Exercise aim: Read the data below line by line and state how many lines hold "library". Nothing else belongs in the answer.

Records from a data source
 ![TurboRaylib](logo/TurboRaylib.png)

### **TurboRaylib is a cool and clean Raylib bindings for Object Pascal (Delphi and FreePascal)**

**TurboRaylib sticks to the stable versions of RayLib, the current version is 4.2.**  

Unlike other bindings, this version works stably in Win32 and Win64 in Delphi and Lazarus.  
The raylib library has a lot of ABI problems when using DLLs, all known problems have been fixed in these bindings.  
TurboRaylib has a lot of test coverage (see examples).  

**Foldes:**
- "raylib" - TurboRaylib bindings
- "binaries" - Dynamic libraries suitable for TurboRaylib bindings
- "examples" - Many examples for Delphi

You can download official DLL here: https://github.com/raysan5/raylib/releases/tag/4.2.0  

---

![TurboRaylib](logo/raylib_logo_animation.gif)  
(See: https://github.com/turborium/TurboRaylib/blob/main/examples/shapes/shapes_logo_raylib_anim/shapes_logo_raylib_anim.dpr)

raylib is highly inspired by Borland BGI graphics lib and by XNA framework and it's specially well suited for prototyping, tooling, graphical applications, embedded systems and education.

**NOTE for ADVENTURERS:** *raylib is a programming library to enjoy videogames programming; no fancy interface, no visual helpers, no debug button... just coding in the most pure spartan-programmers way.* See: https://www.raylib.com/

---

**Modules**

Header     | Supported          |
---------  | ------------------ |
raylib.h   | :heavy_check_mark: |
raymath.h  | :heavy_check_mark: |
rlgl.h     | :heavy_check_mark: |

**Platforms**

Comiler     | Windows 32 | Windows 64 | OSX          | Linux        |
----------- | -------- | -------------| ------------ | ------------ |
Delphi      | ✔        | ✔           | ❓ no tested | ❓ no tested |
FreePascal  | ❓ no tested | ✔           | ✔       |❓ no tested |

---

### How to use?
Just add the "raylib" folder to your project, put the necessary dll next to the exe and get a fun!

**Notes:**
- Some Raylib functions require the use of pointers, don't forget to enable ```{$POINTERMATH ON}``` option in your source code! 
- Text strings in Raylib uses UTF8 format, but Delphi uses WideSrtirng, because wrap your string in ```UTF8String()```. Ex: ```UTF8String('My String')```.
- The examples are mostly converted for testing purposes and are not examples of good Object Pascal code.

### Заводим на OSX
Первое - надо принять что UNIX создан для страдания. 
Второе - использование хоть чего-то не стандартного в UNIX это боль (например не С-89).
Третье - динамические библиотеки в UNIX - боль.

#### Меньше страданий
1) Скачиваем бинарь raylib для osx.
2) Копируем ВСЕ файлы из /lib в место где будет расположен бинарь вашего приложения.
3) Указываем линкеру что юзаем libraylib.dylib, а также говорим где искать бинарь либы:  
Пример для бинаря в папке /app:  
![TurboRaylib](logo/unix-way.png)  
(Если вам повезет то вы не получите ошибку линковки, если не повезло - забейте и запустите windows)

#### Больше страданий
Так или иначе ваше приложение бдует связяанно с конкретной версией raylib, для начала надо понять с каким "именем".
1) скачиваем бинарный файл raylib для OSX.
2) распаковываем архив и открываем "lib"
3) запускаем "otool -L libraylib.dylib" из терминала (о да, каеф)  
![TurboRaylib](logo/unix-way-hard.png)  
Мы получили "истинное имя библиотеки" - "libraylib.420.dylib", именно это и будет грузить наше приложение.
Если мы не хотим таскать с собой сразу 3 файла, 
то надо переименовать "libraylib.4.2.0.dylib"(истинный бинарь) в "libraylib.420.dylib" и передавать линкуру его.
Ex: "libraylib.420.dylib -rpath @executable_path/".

Written response: 2